I have been anxious in social situations for as long as I can remember. Interacting with people I don’t know well or being in places with large crowds drains my mental and physical energy. For the longest time, I accepted this as something that I could not change. This limited my life experience and I imagine I have missed out on connecting with some awesome people. Through loads of self-reflection and a lot of help from kind therapists and my support network of friends and family, I started to think about ways I could combat my social anxiety and interact with more people.

I have always enjoyed music and can’t count the number of ways it is helpful to me. Years ago, I went to my first electronic music event and I discovered that even though the venue was crowded with people I didn’t know, I really wasn’t too anxious. I was excited to repeat the experience, which is a far cry from the attitude I normally have about social events. It helped that the electronic music scene is generally accepting and didn’t seem to be bothered by my Tourette’s syndrome or anxiety. After attending a few events, I wanted to become more involved with the scene and more involved with the music I had come to love. Several people suggested I take up DJing. At first, I was opposed to the idea. While I did have a lot of knowledge and passion for music, I felt like being in front of a crowd would be too difficult. I had doubts in my abilities and was afraid of being ridiculed.

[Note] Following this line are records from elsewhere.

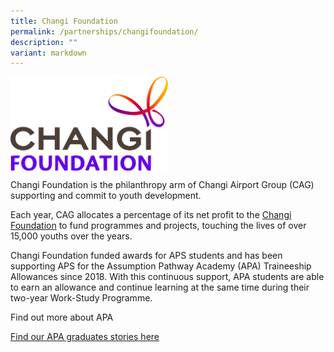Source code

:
 ```yaml
---
title: Changi Foundation
permalink: /partnerships/changifoundation/
description: ""
variant: markdown
---
```


<img src="/images/Changi Foundation/Changi%20Foundation.jpg" style="width:50%" align="left">

<br clear="left">


Changi Foundation is the philanthropy arm of Changi Airport Group (CAG) supporting and commit to youth development.

Each year, CAG allocates a percentage of its net profit to the [Changi Foundation](https://www.changiairport.com/corporate/sustainability/changi-foundation.html) to fund programmes and projects, touching the lives of over 15,000 youths over the years.

Changi Foundation funded awards for APS students and has been supporting APS for the Assumption Pathway Academy (APA) Traineeship Allowances since 2018. With this continuous support, APA students are able to earn an allowance and continue learning at the same time during their two-year Work-Study Programme.

Find out more about APA

[Find our APA graduates stories here](/files/apa%20successful%20stories%20(2022).pdf)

I sat on the sidelines for a long time. I practiced DJing at home and found it therapeutic, but I felt like I could be doing more. I finally convinced myself I should be performing live, and I just went out and did it. It wasn’t quite as simple as “just do it” but it wasn’t terribly difficult either. My first few live performances were pretty bad, but I learned a great deal and as the years went on, I improved because I just kept doing it. Jake from the cartoon “Adventure Time” said, “Sucking at something is the first step to becoming sorta good at something.” I believe this to be 100% true. If you pick up a new thing and you’re instantly good at it, I feel like there is a loss of experience and growth.

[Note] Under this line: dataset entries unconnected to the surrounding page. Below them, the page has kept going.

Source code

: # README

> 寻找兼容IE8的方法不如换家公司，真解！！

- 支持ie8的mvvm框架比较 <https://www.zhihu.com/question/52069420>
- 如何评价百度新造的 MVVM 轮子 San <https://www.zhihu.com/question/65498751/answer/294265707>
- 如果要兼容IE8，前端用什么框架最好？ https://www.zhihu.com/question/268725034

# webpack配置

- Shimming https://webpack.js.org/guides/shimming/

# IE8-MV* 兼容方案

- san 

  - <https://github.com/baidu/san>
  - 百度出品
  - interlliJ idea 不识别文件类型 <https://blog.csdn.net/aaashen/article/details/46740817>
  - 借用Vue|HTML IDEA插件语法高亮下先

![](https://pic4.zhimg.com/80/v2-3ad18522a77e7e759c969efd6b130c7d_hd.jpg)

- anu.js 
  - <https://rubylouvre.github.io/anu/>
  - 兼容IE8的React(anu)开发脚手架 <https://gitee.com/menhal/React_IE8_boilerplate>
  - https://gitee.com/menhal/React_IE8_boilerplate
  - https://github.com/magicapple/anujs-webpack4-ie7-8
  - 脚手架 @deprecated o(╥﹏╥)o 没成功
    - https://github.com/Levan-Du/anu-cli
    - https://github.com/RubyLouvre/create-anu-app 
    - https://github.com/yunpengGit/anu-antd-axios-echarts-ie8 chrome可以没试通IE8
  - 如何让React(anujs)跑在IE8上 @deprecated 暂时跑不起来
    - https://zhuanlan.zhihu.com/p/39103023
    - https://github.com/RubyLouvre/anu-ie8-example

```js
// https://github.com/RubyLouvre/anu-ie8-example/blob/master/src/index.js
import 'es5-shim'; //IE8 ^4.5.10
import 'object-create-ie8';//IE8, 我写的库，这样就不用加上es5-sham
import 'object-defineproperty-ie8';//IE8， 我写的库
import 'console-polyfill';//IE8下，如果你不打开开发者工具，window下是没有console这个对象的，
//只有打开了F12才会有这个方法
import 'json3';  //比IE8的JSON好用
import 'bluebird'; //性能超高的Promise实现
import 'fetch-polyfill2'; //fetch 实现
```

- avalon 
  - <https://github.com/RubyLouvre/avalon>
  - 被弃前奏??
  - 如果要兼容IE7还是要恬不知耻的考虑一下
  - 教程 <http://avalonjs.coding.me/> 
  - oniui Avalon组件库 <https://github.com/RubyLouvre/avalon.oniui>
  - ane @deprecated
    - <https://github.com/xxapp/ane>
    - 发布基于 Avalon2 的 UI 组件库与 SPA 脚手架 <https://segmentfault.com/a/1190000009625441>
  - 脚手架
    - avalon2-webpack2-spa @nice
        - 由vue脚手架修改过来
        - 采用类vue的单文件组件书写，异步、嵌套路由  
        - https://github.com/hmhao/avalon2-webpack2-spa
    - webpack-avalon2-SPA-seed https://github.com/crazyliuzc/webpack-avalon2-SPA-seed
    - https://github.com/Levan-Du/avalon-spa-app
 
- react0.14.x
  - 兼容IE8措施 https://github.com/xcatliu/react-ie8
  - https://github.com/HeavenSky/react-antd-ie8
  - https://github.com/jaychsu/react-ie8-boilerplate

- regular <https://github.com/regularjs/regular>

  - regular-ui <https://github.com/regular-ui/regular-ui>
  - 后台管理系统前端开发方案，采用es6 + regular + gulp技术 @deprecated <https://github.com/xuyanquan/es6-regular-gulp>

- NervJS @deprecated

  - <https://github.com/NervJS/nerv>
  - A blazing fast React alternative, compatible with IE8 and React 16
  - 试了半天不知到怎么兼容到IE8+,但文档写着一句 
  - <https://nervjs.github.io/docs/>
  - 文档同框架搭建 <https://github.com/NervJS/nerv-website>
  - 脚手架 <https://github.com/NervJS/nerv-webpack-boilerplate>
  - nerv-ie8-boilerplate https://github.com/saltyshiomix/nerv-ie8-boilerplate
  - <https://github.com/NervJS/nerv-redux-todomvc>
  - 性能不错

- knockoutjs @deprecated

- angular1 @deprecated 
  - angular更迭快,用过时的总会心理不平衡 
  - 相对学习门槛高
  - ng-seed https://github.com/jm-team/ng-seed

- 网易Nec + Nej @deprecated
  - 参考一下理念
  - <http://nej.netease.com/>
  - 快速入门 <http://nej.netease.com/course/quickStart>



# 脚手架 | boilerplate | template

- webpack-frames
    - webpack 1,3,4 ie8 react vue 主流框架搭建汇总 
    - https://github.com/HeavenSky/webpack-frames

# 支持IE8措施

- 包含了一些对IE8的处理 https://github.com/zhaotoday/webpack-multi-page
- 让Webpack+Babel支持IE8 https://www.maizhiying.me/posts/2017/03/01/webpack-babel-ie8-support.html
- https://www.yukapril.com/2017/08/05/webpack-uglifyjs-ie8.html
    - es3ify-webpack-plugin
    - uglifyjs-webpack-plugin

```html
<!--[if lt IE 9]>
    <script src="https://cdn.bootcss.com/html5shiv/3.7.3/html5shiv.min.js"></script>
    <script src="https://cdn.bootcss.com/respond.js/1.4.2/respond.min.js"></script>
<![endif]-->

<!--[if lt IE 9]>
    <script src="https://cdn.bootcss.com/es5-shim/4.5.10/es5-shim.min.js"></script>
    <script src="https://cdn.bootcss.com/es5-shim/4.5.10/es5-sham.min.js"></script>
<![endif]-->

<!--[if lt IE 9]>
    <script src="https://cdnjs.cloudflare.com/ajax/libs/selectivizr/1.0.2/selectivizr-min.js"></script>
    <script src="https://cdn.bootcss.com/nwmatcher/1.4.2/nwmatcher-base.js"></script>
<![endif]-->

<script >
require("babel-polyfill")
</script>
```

Now, I am a DJ who regularly performs at shows, and I have a weekly online radio podcast. It took me a long time to get to where I’m at, and I am by no means perfect at it. I’ve been told I’m good, but I can always do better. The best thing I have done in terms of managing my anxiety for myself is jumping in with both feet and pursuing something I was passionate about and always striving to learn more about it. Go out and do the thing, whether it be writing, drawing, painting, basket weaving, whatever. Show it to people and don’t fear criticism. Take constructive feedback for what it is and always strive to improve. Find people who share what you are passionate about. Connect with them and be genuine with them. Even if it is just with a few people, the very act of sharing something creative with others helps train and strengthen the mind.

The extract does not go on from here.